Chi deve insegnare ai giovani?

Fino ad ora tutto quello che abbiamo detto sulla gestione culturale è valido solo ed esclusivamente per la popolazione adulta. Infatti siamo partiti dalla premessa che i bambini sono spinti principalmente dal desiderio di accontentare i genitori, mentre i grandi da quello di risolvere dei problemi pratici per gestire la propria vita, come appunto compete ad un adulto. Il problema di diffondere la cultura alle nuove generazioni è dunque diverso da quello di diffonderla all’interno della comunità.
Anche in questo caso tuttavia tale operazione deve essere gestita dagli adulti in quanto sono questi che detengono il patrimonio da trasmettere, che ne conoscono il valore e l’utilità, o che almeno dovrebbero; i ragazzi invece non hanno la possibilità di farlo se non su indicazione dei grandi. Tuttavia il passaggio dal bambino all’adulto è molto lento e graduale e questo comporta che di fatto nei ragazzi troviamo sia delle caratteristiche tipiche del bambino, sia alcune proprie dell’adulto. È pertanto ragionevole pensare che anche le varie forme di insegnamento debbano con gradualità passare da quelle tipiche per i bambini piccoli a quelle per l’uomo maturo. I giovani allora devono essere guidati dagli adulti, i quali dovranno anche accertarsi che lungo il percorso i giovani diventino completamente autonomi.

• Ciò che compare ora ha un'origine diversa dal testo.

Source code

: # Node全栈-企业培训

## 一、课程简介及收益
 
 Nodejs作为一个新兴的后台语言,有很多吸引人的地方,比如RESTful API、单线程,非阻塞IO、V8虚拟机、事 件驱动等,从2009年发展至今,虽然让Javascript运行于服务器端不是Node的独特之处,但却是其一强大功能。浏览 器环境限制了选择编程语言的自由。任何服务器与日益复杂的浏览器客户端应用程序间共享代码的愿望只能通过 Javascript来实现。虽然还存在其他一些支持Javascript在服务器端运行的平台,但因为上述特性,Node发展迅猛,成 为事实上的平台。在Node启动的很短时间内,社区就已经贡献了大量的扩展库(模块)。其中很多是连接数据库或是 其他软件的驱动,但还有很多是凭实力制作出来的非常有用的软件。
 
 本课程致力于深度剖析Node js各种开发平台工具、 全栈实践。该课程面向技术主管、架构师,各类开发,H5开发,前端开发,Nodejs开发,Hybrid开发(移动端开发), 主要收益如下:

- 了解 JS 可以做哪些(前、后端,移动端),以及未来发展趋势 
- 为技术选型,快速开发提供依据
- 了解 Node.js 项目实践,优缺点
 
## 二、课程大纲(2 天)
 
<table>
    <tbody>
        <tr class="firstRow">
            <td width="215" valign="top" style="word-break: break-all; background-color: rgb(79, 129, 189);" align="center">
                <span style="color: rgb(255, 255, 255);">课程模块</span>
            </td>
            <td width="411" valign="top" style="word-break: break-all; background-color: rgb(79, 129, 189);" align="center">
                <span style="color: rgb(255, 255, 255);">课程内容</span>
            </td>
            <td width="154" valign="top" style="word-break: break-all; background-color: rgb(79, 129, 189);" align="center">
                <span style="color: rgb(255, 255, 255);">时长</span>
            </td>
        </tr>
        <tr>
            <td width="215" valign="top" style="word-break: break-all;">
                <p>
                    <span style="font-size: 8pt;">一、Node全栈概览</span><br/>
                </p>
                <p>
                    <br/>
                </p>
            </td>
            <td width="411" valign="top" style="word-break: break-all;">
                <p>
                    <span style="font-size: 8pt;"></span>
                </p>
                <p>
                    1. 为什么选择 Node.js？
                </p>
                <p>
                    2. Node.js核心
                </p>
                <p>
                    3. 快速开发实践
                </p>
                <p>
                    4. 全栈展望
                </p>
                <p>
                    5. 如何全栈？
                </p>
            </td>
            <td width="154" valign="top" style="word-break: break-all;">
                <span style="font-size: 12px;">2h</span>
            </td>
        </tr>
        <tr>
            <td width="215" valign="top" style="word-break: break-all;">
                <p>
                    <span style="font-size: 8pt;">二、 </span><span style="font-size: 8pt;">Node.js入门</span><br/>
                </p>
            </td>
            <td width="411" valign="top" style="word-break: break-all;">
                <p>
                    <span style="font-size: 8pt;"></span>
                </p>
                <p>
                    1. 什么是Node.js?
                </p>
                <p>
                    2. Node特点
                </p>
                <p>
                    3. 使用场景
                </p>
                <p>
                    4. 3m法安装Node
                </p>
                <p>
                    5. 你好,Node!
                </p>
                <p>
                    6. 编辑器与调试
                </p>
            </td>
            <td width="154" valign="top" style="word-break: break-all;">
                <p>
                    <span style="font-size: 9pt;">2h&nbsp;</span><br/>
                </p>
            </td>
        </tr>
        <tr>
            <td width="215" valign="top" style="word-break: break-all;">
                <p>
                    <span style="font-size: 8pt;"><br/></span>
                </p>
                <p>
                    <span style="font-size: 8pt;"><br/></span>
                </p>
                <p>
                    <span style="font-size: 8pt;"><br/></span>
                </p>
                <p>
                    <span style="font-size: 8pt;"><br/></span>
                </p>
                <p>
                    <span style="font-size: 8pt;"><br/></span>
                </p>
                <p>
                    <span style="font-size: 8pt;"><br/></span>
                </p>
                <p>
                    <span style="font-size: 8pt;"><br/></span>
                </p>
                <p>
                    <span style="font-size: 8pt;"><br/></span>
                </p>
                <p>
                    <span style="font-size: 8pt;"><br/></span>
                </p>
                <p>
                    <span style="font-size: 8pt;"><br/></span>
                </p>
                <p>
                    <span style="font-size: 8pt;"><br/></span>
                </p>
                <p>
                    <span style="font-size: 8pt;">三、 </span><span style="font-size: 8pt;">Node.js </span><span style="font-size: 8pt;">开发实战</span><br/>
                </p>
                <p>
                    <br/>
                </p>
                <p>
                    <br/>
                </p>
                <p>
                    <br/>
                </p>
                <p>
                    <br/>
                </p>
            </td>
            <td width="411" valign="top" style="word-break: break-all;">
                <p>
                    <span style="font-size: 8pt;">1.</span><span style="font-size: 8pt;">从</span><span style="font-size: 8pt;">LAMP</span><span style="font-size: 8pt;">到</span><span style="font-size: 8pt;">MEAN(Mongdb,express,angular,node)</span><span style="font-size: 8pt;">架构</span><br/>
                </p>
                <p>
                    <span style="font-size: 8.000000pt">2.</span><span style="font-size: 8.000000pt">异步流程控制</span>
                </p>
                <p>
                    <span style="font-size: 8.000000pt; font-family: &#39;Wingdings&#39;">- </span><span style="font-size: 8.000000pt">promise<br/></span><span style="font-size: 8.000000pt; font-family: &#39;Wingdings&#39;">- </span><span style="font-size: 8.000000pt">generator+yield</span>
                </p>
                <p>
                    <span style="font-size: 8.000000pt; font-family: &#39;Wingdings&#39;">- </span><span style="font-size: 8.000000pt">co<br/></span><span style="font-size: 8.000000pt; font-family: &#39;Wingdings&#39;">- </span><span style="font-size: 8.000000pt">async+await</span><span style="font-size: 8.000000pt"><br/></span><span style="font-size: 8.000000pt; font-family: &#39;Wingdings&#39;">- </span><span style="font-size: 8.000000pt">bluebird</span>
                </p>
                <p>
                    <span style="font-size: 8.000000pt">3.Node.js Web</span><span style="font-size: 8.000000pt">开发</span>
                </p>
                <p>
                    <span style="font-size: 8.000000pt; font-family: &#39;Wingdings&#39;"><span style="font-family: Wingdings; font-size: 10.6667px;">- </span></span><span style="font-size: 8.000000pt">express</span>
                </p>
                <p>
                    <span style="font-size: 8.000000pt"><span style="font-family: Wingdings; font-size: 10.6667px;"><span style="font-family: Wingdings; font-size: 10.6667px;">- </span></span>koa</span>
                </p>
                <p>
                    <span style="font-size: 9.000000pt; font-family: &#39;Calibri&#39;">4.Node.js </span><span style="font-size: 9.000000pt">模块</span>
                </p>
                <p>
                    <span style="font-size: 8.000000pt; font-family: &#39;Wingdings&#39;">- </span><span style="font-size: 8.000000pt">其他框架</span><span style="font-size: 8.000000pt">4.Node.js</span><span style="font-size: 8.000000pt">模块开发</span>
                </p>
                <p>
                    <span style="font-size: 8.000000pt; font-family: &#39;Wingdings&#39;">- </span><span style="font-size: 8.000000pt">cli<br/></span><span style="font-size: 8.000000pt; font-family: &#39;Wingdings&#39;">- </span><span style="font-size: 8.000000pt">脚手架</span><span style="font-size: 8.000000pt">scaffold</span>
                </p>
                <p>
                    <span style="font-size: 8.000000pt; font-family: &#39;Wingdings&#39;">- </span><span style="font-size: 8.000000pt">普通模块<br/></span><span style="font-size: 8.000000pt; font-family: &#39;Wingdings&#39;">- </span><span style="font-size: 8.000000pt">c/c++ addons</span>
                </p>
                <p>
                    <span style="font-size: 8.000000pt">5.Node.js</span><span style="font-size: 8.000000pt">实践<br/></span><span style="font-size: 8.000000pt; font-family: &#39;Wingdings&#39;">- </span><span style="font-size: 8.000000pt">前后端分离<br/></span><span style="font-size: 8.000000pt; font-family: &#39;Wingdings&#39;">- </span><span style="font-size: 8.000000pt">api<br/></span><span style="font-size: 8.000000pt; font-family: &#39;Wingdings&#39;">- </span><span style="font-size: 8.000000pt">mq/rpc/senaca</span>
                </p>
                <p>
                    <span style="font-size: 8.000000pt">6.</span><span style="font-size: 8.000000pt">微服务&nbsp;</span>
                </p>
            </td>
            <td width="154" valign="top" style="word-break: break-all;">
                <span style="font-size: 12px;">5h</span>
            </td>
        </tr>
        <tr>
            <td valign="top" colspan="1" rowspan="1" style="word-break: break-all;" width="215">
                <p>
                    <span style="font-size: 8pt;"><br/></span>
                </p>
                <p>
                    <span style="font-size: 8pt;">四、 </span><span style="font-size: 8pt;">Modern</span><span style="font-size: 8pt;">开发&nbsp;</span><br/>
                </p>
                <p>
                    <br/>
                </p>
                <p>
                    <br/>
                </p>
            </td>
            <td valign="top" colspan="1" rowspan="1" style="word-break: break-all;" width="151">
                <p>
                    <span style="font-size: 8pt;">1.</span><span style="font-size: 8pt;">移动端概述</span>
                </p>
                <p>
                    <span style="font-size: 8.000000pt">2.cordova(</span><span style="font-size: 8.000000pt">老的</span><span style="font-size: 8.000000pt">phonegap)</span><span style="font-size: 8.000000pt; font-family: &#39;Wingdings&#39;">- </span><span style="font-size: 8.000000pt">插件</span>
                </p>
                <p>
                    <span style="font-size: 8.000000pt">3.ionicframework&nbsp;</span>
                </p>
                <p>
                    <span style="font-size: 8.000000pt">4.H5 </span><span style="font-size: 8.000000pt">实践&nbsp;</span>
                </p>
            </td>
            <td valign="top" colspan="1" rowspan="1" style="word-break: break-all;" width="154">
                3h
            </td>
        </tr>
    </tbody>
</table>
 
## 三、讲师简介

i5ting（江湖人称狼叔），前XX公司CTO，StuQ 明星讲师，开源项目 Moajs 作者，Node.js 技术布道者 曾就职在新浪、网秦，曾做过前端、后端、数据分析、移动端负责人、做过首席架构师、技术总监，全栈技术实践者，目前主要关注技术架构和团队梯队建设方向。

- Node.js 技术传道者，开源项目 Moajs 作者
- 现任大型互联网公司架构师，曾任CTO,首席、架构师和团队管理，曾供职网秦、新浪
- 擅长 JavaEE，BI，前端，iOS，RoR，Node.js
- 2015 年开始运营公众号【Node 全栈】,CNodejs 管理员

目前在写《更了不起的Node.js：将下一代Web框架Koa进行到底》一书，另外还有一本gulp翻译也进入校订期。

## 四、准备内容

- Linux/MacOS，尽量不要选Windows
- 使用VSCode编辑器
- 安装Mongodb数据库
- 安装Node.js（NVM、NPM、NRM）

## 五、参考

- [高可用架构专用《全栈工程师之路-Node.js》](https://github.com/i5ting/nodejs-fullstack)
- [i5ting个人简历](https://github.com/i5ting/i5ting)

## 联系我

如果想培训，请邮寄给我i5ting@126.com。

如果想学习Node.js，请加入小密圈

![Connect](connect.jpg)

Istruire le nuove generazioni è diventato nel tempo sempre più impegnativo a causa della crescente mole di informazioni da trasmettere; questo da un punto di vista biologico ha comportato un prolungarsi dell’immaturità, permettendo ai giovani di avere più tempo per imparare, da un punto di vista culturale invece è sorta una categoria specializzata, gli insegnanti, che sollevano i genitori da una parte notevole del loro lavoro come precettori. Tutto questo non vuole assolutamente dire che i genitori abbiano perso il loro ruolo, infatti nei primi anni di vita sono, con la collaborazione dei nonni, la sola guida per i piccoli e dopo, raggiunta l’età scolare, rimangono il principale punto di riferimento educativo anche se non da un punto di vista nozionistico.
Gli insegnanti non devono sostituire i genitori così come i libri non devono sostituire gli insegnanti: i libri scolastici nascono come aiuto e supporto per gli insegnanti, hanno un ruolo preciso e subordinato nell’insegnamento ed allo stesso modo i professori sono un aiuto ed un supporto per i genitori che in genere non hanno il tempo né le conoscenze adeguate per dare un’istruzione completa ai figli. Appare dunque ovvio che i purtroppo frequenti contrasti fra genitori ed insegnanti sono quanto di meglio si possa concepire per confondere le idee ai ragazzi e danneggiarli culturalmente. È necessario cercare il completo accordo e la massima collaborazione fra le due categorie in quanto entrambe devono lavorare per lo stesso fine. In linea di principio le scuole vengono pagate dai genitori per avere in cambio un servizio che è la preparazione dei figli, ma oggi molti non sono in grado di giudicare tale servizio, né i propri figli. Per le ragioni storiche che sappiamo, spesso gli adulti sono molto più ignoranti ed arretrati dei propri figli ed a maggior ragione dei loro insegnanti, i quali si ritrovano ostacolati nella loro opera proprio dai loro datori di lavoro.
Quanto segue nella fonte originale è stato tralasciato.